The dangers of hypnosis

However, we would add a word of caution. People in trance, however this is brought about (whether for therapeutic benefit, or as part of a crowd listening to an enigmatic speaker), are highly vulnerable – as are the people using it (it is very easy to go into a trance yourself when inducing one in others). This is because, when we are in trance, however briefly, we are accessing the REM state, the natural state for reprogramming our brains. So, although hypnosis can be used for enormous benefit as a powerful therapeutic tool, we should also be very aware, for obvious reasons, of the dangers inherent in the process it taps into. 

The dawn of daydreaming

This raises a fundamental question: if we can so easily be put into the REM state and become so vulnerable to outside influence that we can be made to do all kinds of wacky, weird or even dangerous things, why would nature have made the REM state so accessible to us?  We believe that, by answering this question, we have revealed a new explanation for the development of complex language, the rise of civilisations and why humans developed self-consciousness.

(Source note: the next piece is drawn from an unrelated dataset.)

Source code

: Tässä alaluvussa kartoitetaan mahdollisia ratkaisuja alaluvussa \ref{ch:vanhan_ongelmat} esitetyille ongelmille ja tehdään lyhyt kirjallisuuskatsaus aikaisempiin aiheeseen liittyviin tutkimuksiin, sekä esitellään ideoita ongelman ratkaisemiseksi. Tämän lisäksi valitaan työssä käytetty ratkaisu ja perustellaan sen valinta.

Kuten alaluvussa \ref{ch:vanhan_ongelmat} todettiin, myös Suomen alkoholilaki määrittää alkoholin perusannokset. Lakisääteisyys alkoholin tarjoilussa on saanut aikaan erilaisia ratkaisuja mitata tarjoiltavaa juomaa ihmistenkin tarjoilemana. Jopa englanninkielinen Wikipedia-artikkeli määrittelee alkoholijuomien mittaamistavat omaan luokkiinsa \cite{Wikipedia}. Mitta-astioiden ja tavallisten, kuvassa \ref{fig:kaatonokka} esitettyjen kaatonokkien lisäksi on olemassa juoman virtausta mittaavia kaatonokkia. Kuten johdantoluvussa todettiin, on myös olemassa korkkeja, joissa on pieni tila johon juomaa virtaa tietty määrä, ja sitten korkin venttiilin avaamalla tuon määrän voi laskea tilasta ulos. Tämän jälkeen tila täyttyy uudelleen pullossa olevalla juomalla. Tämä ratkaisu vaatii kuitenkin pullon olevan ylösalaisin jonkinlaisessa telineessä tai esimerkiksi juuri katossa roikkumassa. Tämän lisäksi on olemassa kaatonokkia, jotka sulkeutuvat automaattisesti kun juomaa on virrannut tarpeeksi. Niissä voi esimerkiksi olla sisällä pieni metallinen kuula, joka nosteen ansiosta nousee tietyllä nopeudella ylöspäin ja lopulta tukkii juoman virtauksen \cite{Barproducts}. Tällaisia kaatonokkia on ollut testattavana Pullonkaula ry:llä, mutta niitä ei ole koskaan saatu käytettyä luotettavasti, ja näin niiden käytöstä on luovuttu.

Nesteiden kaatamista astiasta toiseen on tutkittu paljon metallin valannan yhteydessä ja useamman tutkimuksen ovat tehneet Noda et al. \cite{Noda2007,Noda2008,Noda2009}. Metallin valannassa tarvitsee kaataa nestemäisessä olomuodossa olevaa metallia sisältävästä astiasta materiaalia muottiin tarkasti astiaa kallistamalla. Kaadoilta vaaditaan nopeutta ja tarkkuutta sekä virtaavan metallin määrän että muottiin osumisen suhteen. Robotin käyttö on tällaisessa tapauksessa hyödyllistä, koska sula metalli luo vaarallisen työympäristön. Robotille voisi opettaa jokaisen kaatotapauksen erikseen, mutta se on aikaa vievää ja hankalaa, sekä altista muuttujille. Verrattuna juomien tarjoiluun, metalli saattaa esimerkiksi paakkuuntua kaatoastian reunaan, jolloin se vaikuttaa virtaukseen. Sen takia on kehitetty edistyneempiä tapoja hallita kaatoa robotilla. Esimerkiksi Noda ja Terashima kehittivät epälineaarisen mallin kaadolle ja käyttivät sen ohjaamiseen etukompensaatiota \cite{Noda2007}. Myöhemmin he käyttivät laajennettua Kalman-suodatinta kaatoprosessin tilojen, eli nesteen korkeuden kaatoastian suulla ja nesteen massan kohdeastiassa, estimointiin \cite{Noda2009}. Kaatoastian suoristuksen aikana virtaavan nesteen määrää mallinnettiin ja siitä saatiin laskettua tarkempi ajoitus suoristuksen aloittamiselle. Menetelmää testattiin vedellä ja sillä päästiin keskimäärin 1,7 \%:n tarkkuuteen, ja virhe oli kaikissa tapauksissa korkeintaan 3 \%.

It was when, by some mutation (perhaps as recently as 40,000 years ago), some human beings learned how to daydream, and thus to develop and use a new psychological tool – that of imagination – to solve problems (rather than just reacting instinctively in the moment to immediate promptings from the environment, as animals do), that we became truly human. To daydream requires the ability to create illusory realities in the internal mental ‘theatre’ of one’s mind and try out different scenarios in imagination. As we shall show, that can only be done in the REM state reality generator we have been describing. This is what marks us out as different from the rest of the animal kingdom. When we daydream, we step out of the present moment (which all mammals experience in terms of instant emotional responses to instinctive perceptions). We might imagine what other people might be thinking or feeling. Or we might visualise different ways of doing things, or invent new tools and behaviours by imagining what might be possible if we did something differently. In other words, daydreaming allows us to develop a profound concept of possible futures derived from our learnings from the past. It was only when we had evolved sufficiently to step out of the present moment and into our own personal mental theatre of alternative realities whilst awake, that we could look backwards and forwards in time. And only when we had developed a strong sense of the past and the future could we become self-conscious beings, able to evolve complex language (with past and future tenses).  

We maintain that complex language, which for many years was thought to have evolved slowly and to be the most important reason for our becoming human, would have appeared as quickly as complex tool-making and art did. It must also have arisen as a consequence of getting access to the REM state whilst awake. Language is all about sound symbols standing in for complex concepts or metaphorical patterns. The most important symbolic mechanism we have is talking: talking about the past and the future; talking about people and things that are not there in front of us; talking about possible future actions and so on. But there can only be words for the past and the future if there are concepts for the past and the future. To develop such a concept, it first has to be experienced. And that must have required the evolution of the ability to step into the daydreaming state where such concepts can be experienced – in imagination. The very moment that became possible, humans could move beyond mere animality.